### Task instructions
Look for "создать" in each line of the records, and copy the lines that have it.

Records from a data collection
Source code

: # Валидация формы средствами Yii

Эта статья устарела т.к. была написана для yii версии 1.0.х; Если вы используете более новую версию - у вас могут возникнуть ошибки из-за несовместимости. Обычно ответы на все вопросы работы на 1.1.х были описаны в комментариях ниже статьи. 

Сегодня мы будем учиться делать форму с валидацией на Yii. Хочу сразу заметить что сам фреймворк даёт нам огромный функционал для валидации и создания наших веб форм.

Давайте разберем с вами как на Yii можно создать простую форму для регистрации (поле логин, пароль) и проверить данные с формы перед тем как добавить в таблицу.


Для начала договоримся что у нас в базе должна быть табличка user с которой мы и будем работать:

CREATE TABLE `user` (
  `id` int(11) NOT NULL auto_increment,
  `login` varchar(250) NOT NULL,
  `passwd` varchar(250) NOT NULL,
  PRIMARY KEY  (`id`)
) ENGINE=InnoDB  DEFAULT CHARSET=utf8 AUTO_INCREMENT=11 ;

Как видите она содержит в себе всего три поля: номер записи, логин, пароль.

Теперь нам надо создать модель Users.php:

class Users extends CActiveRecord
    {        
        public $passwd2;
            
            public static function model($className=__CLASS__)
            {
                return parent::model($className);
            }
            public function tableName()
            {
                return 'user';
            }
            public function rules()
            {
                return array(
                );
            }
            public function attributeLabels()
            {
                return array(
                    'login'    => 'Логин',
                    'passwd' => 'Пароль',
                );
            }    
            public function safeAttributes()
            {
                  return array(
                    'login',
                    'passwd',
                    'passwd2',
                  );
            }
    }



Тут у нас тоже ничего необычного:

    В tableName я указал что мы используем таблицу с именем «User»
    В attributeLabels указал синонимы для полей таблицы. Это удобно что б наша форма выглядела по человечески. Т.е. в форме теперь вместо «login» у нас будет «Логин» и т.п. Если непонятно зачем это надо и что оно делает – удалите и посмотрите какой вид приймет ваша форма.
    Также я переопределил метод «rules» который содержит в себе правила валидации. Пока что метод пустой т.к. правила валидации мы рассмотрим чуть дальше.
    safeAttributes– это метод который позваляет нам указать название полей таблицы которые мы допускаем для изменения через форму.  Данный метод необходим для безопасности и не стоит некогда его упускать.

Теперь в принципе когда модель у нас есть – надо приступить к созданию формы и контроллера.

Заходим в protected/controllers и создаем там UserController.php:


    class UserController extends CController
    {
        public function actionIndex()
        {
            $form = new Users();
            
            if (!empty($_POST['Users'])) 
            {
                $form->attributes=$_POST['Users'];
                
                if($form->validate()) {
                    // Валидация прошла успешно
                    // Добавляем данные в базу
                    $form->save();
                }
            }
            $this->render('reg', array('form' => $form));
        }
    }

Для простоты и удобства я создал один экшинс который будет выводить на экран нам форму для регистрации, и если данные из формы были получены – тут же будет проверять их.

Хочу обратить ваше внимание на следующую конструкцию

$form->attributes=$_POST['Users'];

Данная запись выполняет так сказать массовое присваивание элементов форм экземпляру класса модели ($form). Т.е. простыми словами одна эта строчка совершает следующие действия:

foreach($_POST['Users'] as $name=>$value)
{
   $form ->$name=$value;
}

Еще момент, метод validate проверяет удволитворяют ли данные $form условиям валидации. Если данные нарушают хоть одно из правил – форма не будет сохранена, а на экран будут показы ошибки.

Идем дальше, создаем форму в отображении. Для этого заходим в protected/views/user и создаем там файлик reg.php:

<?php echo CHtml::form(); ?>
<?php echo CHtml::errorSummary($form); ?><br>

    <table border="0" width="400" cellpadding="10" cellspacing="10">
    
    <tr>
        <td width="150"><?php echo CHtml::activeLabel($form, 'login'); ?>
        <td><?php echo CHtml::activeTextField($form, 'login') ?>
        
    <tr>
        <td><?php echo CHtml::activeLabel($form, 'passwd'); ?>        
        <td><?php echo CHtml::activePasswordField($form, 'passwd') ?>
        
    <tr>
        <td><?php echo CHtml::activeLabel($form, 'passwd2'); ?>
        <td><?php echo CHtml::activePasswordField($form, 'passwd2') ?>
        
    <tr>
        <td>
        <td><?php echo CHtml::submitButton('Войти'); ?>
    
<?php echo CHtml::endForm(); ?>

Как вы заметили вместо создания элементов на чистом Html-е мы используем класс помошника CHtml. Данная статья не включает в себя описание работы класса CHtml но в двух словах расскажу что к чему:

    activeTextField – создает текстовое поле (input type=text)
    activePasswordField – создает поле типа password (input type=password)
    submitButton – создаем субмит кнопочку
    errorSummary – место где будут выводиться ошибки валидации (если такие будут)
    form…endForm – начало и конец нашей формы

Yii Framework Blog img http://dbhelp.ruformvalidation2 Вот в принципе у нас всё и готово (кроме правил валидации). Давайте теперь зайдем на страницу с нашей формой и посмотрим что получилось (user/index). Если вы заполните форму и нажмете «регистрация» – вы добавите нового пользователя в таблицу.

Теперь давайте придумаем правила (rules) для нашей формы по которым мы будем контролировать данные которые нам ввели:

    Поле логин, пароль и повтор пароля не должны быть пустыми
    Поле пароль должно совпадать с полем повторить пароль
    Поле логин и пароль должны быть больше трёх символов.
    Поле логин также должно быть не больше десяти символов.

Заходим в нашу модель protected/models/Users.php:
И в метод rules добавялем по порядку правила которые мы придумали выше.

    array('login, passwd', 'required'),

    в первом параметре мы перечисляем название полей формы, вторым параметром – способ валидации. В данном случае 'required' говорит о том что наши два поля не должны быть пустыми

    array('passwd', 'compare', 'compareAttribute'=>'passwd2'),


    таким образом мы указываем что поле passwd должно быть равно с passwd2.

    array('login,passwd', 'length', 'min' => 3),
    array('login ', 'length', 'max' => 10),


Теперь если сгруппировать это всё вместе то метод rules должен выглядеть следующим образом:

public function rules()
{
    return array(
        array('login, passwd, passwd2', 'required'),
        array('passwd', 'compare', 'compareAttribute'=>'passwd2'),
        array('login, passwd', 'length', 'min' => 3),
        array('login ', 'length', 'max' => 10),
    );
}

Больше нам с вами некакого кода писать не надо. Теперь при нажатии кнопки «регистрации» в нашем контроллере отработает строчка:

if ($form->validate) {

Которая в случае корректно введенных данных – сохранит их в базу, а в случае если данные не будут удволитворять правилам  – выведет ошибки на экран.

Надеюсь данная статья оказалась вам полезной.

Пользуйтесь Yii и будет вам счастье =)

### Answer space
Давайте разберем с вами как на Yii можно создать простую форму для регистрации (поле логин, пароль) и проверить данные с формы перед тем как добавить в таблицу.
Теперь нам надо создать модель Users.php:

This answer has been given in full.